From the 2021 HVPAA National Conference

Andrew Baird (University of Pittsburgh Medical Center), Joshua Levenson

Background

Hypertension (HTN) affects nearly half the US population and is a leading risk factor for cardiovascular disease, however, studies show only 45% of patients are well controlled (1). The AHA and AMA partnered to launch “Target BP,” an initiative to improve blood pressure control and reduce the number of strokes and heart attacks by optimizing HTN control. A leading challenge to HTN control is lack of accuracy and precision in-office blood pressure recordings, with measurement errors accounting for 5-30mm Hg fluctuations (2). Through staff and patient training, confounders can be minimized to produce improve reliability. Additionally, automated office blood pressure (AOBP) machines have previously been validated to correlate well with 24-hours blood pressure monitors and to minimize variability in measurements (3). In an effort to improve HTN control rates in our cardiology clinics, the Target BP protocol was initiated using AOBP.

Methods

Staff from the HVI Shadyside cardiology clinic was lead through a concise educational curriculum surrounding the basics of Target BP curriculum, patient and provider factors that affect blood pressure recordings, and taught to use AOBP instruments. Protocol reminders were printed in each patient room. All patients were seated >5 minutes before vitals recorded, appropriate cuff size was assessed, and it was ensured patients were not talking, with supported back and legs, with an empty bladder, and with the cuff over their non-obstructed bare arm.
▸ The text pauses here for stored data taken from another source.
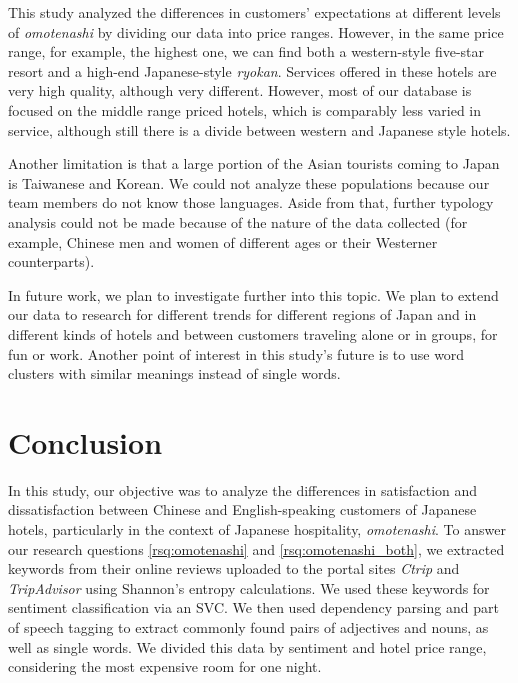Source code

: \documentclass[smallextended,natbib]{svjour3}       %
\begin{document}
  This study analyzed the differences in customers' expectations at different levels of \textit{omotenashi} by dividing our data into price ranges. However, in the same price range, for example, the highest one, we can find both a western-style five-star resort and a high-end Japanese-style \textit{ryokan}. Services offered in these hotels are very high quality, although very different. However, most of our database is focused on the middle range priced hotels, which is comparably less varied in service, although still there is a divide between western and Japanese style hotels.

  Another limitation is that a large portion of the Asian tourists coming to Japan is Taiwanese and Korean. We could not analyze these populations because our team members do not know those languages. Aside from that, further typology analysis could not be made because of the nature of the data collected (for example, Chinese men and women of different ages or their Westerner counterparts).

  In future work, we plan to investigate further into this topic. We plan to extend our data to research for different trends for different regions of Japan and in different kinds of hotels and between customers traveling alone or in groups, for fun or work. Another point of interest in this study's future is to use word clusters with similar meanings instead of single words. 

\section{Conclusion}\label{conclusion}

  In this study, our objective was to analyze the differences in satisfaction and dissatisfaction between Chinese and English-speaking customers of Japanese hotels, particularly in the context of Japanese hospitality, \textit{omotenashi}. To answer our research questions \ref{rsq:omotenashi} and \ref{rsq:omotenashi_both}, we extracted keywords from their online reviews uploaded to the portal sites \textit{Ctrip} and \textit{TripAdvisor} using Shannon's entropy calculations. We used these keywords for sentiment classification via an SVC. We then used dependency parsing and part of speech tagging to extract commonly found pairs of adjectives and nouns, as well as single words. We divided this data by sentiment and hotel price range, considering the most expensive room for one night. 
\end{document}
If the recorded blood pressures were >140/90 using a standard manual cuff, then 3 consecutive blood pressure measurements using AOBP were then completed.

Results

In the first five months following initiation, there was a statistically significant increase in blood pressure control rates from 64.2 ± 3.0 to 71.8 ± 0.9 (p <0.01). There was a similar decline in the average systolic blood pressure from 131.1±1.1 to 130.0 ± 0.1 (p = 0.04). There were also declines in the rates of stage I HTN from 25.5 ± 2.7 to 20.6 ± 1.4 (p = <0.01) and stage II HTN from 7.1 ± 1.7 to 5.0 ± 0.6 (p = 0.02).

Conclusions

A standardized process of blood pressure monitoring and incorporation of AOBP machines can improve the accuracy of BP monitoring allowing for better HTN management and control.

Clinical Implications

Improved reliability in blood pressure monitoring can improve hypertension control rates and could be protective against dangerously over-treating elevated in-office readings. Limited staff interventions and the use of new measurement technology can significantly improve outcomes and patient care.